[Start of Attachment]

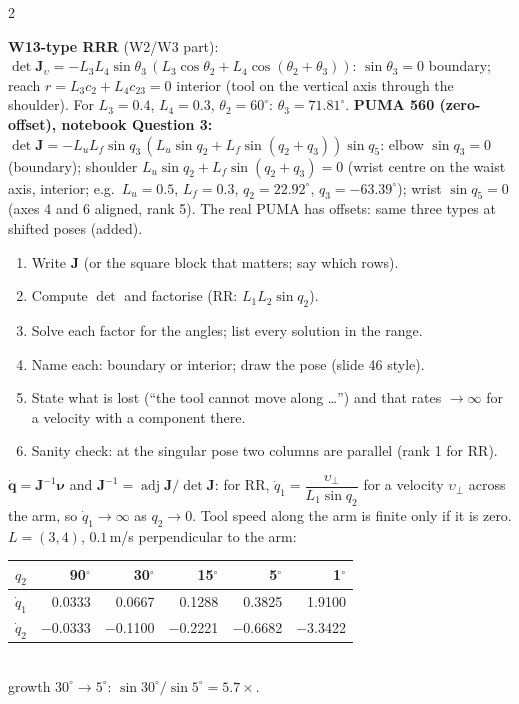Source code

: \begin{multicols}{2}
\begin{worked}[planar RR $L=(3,4)$, $q_1=30^\circ$ at the two singular poses (notebook cell 46)]
\end{worked}
\begin{worked}
\textbf{W13-type RRR} (W2/W3 part): $\det\mathbf J_\upsilon=-L_3L_4\sin\theta_3\,(L_3\cos\theta_2+L_4\cos(\theta_2+\theta_3))$: $\sin\theta_3=0$ boundary; reach $r=L_3c_2+L_4c_{23}=0$ interior (tool on the vertical axis through the shoulder). For $L_3=0.4$, $L_4=0.3$, $\theta_2=60^\circ$: $\theta_3=71.81^\circ$. \textbf{PUMA 560 (zero-offset), notebook Question 3:} $\det\mathbf J=-L_uL_f\sin q_3\,(L_u\sin q_2+L_f\sin(q_2+q_3))\sin q_5$: elbow $\sin q_3=0$ (boundary); shoulder $L_u\sin q_2+L_f\sin(q_2+q_3)=0$ (wrist centre on the waist axis, interior; e.g.\ $L_u=0.5$, $L_f=0.3$, $q_2=22.92^\circ$, $q_3=-63.39^\circ$); wrist $\sin q_5=0$ (axes 4 and 6 aligned, rank 5). The real PUMA has offsets: same three types at shifted poses (added). \chk
\end{worked}
\begin{recipe}
\begin{enumerate}
\item Write $\mathbf J$ (or the square block that matters; say which rows).
\item Compute $\det$ and factorise (RR: $L_1L_2\sin q_2$).
\item Solve each factor for the angles; list every solution in the range.
\item Name each: boundary or interior; draw the pose (slide 46 style).
\item State what is lost (``the tool cannot move along \ldots'') and that rates $\to\infty$ for a velocity with a component there.
\item Sanity check: at the singular pose two columns are parallel (rank 1 for RR).
\end{enumerate}
\end{recipe}
\begin{fbx}[Why rates blow up near $\det\mathbf J=0$ \added]
$\dot{\mathbf q}=\mathbf J^{-1}\boldsymbol\nu$ and $\mathbf J^{-1}=\operatorname{adj}\mathbf J/\det\mathbf J$: for RR, $\dot q_1=\dfrac{\upsilon_\perp}{L_1\sin q_2}$ for a velocity $\upsilon_\perp$ across the arm, so $\dot q_1\to\infty$ as $q_2\to0$. Tool speed along the arm is finite only if it is zero. $L=(3,4)$, $0.1$\,m/s perpendicular to the arm:
\begin{tabular}{@{}lrrrrr@{}}\toprule $q_2$&90$^\circ$&30$^\circ$&15$^\circ$&5$^\circ$&1$^\circ$\\\midrule
$\dot q_1$&0.0333&0.0667&0.1288&0.3825&1.9100\\$\dot q_2$&$-$0.0333&$-$0.1100&$-$0.2221&$-$0.6682&$-$3.3422\\\bottomrule\end{tabular}\\
growth $30^\circ\to5^\circ$: $\sin30^\circ/\sin5^\circ=5.7\times$. \chk
\end{fbx}


\end{multicols}

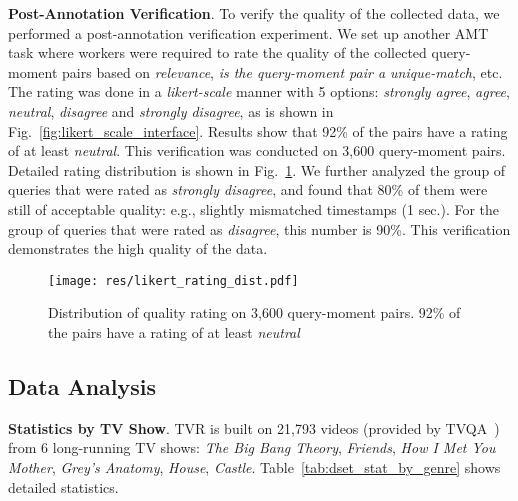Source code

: \documentclass[runningheads]{llncs}
\begin{document}
\kern2mm
\noindent\textbf{Post-Annotation Verification}. 
To verify the quality of the collected data, we performed a post-annotation verification experiment. 
We set up another AMT task where workers were required to rate the quality of the collected query-moment pairs based on \textit{relevance}, \textit{is the query-moment pair a unique-match}, etc. 
The rating was done in a \textit{likert-scale} manner with 5 options: \textit{strongly agree}, \textit{agree}, \textit{neutral}, \textit{disagree} and \textit{strongly disagree}, as is shown in Fig.~\ref{fig:likert_scale_interface}.
Results show that 92\% of the pairs have a rating of at least \textit{neutral}. This verification was conducted on 3,600 query-moment pairs. Detailed rating distribution is shown in Fig.~\ref{fig:likert_rating_dist}. We further analyzed the group of queries that were rated as \textit{strongly disagree}, and found that 80\% of them were still of acceptable quality: e.g., slightly mismatched timestamps (1 sec.). For the group of queries that were rated as \textit{disagree}, this number is 90\%. This verification demonstrates the high quality of the data.


\begin{figure}[!t]
  \centering
  \texttt{[image: res/likert\_rating\_dist.pdf]}
  \caption{Distribution of quality rating on 3,600 query-moment pairs. 92\% of the pairs have a rating of at least \textit{neutral}
  }
  \label{fig:likert_rating_dist}
\end{figure}



\subsection{Data Analysis}\label{subsec:supp_data_analysis}
\noindent\textbf{Statistics by TV Show}. TVR is built on 21,793 videos (provided by TVQA~\cite{Lei2018TVQALC}) from 6 long-running TV shows: \textit{The Big Bang Theory}, \textit{Friends}, \textit{How I Met You Mother}, \textit{Grey's Anatomy}, \textit{House}, \textit{Castle}. Table~\ref{tab:dset_stat_by_genre} shows detailed statistics. 
\end{document}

[End of Attachment]

**ACTION ITEM**
Return exactly, and only, the lines above starting at the line that contains "To verify the" and ending at the line that contains "We set up another".

**COMPLETED TASK**
To verify the quality of the collected data, we performed a post-annotation verification experiment. 
We set up another AMT task where workers were required to rate the quality of the collected query-moment pairs based on \textit{relevance}, \textit{is the query-moment pair a unique-match}, etc. 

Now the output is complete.